Saved entries:
== == ==
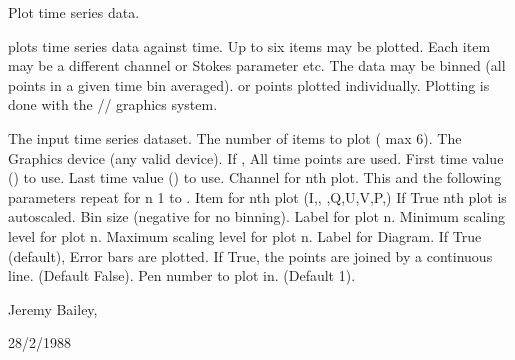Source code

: \begin{manroutinedescription}
        Plot time series data.

        {} plots time series data against time. Up to six items %
may be
        plotted. Each item may be a different channel or Stokes parameter etc.
        The data may be binned (all points in a given time bin averaged).
        or points plotted individually. Plotting is done with the
        {}/{}/{} graphics system.

\begin{manparametertable}
  The input %
time series dataset.
  The number of items to plot (%
max 6).
   The Graphics device (any %
valid {} device).
  If {}, All time %
points are used.
   First time value ({}) to use.
   Last time value ({}) %
to use.
  Channel for nth plot. This and the %
following
                               parameters repeat for
                               n {\mantt{=}} 1 to {}.
     Item for nth plot (I,{},{%
},Q,U,V,P,{})
  If True nth plot is autoscaled.
   Bin size (negative for no binning).
     Label for plot n.
     Minimum scaling level for plot n.
     Maximum scaling level for plot n.
     Label for Diagram.
  If True (default), Error %
bars are plotted.
  If True, the points are joined %
by a
                               continuous line. (Default False).
  {} Pen number to %
plot in. (Default 1).

\end{manparametertable}
         Jeremy Bailey, {}

         28/2/1988

\end{manroutinedescription}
== == ==
ASSIGNMENT: Scan the records above for the word "level". Copy each line that has it.

SOLUTION FOR THIS TASK:
     Minimum scaling level for plot n.
     Maximum scaling level for plot n.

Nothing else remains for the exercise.